Arms and the Girl is a 1917 American silent drama film produced by Famous Players-Lasky and distributed by Paramount Pictures. It was directed by Joseph Kaufman and stars Billie Burke. The film is one of the few of director Kaufman's to survive and the earliest known Billie Burke silent to survive.

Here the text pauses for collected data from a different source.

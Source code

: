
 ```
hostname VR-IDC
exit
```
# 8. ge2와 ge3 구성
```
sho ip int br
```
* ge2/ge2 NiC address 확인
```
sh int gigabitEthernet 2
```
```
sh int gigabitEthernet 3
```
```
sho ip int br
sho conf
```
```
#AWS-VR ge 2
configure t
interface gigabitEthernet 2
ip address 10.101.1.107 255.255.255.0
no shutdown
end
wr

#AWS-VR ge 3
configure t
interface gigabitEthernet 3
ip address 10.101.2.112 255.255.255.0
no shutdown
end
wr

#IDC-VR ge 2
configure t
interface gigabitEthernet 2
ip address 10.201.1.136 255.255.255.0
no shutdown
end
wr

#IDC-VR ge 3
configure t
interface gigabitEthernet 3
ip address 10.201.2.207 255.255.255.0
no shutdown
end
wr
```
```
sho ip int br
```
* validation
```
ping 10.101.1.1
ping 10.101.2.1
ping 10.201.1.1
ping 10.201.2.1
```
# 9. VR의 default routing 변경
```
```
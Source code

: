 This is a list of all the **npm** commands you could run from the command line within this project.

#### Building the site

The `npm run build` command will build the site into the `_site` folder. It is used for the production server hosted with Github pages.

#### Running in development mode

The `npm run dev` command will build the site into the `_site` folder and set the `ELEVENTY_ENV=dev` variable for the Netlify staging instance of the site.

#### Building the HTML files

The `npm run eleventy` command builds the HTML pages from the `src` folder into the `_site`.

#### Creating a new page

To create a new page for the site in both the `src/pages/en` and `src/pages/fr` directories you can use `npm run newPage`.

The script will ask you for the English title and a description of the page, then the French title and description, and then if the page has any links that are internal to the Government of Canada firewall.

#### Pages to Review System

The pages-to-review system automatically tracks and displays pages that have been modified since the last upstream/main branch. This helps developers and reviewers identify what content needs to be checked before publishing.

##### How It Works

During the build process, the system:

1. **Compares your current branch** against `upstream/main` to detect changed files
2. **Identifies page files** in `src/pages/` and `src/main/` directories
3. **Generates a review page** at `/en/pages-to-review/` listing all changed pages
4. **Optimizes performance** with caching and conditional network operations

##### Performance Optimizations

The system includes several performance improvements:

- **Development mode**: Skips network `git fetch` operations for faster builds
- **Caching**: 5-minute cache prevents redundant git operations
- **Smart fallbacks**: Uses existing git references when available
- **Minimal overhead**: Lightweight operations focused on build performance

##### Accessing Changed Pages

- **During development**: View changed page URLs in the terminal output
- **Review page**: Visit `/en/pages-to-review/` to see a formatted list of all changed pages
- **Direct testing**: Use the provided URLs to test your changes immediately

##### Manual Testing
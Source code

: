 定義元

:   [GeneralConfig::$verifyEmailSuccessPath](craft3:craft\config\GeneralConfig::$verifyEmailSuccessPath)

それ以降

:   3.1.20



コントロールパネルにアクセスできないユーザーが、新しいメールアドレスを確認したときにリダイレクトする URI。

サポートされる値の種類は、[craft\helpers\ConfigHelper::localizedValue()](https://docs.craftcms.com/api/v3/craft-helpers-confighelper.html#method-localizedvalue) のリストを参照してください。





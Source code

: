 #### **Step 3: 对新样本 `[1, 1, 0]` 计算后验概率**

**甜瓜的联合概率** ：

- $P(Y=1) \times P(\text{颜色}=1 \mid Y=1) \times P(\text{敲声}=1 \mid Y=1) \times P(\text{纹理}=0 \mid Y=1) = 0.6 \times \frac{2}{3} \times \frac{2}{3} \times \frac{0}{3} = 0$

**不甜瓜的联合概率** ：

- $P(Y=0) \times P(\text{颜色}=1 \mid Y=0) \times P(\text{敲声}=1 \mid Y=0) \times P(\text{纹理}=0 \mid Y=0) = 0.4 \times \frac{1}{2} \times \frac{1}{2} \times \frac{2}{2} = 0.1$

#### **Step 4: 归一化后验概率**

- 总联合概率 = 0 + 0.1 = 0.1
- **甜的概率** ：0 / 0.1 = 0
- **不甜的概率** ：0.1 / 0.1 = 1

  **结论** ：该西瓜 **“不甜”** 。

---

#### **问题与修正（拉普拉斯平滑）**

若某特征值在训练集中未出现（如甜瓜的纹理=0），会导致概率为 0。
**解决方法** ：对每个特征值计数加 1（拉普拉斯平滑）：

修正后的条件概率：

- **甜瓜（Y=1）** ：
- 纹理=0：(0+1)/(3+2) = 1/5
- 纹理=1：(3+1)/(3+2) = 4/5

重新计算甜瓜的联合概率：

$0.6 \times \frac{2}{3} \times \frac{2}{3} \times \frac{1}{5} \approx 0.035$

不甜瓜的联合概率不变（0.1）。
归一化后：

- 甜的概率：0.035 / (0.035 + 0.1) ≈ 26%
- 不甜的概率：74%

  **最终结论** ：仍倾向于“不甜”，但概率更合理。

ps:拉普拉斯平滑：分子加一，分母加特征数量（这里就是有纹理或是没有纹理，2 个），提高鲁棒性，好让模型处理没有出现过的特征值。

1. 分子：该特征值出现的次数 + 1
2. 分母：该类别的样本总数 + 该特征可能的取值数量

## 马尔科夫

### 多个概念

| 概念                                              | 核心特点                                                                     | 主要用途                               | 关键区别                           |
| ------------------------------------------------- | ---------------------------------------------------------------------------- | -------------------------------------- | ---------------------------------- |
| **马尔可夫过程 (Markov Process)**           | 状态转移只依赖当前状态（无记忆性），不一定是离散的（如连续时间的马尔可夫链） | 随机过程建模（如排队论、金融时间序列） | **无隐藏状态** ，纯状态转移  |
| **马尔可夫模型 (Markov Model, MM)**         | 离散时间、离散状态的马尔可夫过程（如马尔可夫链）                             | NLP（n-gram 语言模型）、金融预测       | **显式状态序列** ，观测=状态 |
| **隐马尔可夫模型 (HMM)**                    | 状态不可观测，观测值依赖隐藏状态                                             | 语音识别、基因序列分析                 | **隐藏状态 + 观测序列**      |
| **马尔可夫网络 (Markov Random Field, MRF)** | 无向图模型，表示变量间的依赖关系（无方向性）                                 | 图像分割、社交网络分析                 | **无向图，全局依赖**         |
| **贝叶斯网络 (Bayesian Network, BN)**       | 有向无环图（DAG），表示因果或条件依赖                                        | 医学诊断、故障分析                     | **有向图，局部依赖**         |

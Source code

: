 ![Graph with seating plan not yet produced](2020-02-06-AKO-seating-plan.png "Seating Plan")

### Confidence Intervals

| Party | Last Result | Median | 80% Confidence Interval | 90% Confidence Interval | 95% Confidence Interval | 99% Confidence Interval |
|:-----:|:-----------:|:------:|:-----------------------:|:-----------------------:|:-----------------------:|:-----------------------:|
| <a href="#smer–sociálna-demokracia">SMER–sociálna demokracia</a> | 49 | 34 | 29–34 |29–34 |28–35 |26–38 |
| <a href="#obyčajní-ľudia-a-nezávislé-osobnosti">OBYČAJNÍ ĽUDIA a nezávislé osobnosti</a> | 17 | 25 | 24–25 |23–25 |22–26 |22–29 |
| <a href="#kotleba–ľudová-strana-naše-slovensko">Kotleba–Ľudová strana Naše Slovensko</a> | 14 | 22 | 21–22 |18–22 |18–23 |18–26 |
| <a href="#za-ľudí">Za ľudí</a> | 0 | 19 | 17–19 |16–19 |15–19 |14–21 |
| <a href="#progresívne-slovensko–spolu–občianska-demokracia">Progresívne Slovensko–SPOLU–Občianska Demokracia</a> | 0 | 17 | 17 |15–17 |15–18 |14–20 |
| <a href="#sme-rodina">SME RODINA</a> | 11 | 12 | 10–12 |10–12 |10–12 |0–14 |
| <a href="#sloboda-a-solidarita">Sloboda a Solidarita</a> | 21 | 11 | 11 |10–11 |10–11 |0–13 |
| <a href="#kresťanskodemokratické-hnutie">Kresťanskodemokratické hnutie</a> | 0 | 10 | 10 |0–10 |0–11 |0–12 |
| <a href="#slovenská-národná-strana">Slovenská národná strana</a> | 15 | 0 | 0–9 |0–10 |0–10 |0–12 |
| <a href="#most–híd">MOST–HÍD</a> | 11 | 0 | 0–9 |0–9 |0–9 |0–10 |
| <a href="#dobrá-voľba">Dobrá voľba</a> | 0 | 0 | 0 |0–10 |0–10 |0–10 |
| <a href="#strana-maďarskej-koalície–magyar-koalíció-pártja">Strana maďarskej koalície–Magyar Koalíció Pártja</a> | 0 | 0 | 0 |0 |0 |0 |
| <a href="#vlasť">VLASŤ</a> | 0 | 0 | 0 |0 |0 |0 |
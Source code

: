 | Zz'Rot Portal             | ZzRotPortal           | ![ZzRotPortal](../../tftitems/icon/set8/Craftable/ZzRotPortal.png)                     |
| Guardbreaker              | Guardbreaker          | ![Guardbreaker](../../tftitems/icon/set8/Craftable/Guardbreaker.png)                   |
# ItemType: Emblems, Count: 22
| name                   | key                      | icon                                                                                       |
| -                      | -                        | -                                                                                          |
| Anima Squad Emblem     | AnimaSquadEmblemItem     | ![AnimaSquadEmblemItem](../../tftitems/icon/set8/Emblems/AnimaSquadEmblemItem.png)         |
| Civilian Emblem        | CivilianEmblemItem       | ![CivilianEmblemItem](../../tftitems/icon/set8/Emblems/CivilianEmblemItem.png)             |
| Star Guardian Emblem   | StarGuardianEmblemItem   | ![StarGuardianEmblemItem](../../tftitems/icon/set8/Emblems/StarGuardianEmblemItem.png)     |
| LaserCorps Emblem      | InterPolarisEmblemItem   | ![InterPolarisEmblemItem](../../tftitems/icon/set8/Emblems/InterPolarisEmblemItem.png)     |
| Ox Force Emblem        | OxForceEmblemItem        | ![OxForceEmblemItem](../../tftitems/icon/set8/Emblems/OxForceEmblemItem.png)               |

The film is based on a 1917 Broadway play which starred a young Fay Bainter.

Plot
As described in a film magazine, during August 1914 Ruth Sherwood (Burke), an American traveling through Belgium with her parents, is left behind in Beaupre while sending a message to her fiance in Paris. She is compelled to seek shelter at the Hotel Tete d'Or as there are no more trains that day. Here she meets another American, Wilfred Ferrers. Ruth's passport is stolen by Olga Karnovitch (Bates), a Russian spy, who leaves her Russian passport in Ruth's hands. 

The town is invaded by Germans who are headed towards Paris, and they make the inn their headquarters. Ferrers is discovered destroying the Russian passport and is ordered to be shot at once. Ruth comes to his assistance by claiming that he is her fiance. The German officer is skeptical, and he orders that they be married at once. The ceremony is held beneath the upheld swords of the Germans, and an embarrassing night follows as the couple retire to their room. Ferrers overcomes the sentinel at their door, dons his uniform, and forces the General (Trimble) at the point of a gun to give them a pass to get through the German lines into France. 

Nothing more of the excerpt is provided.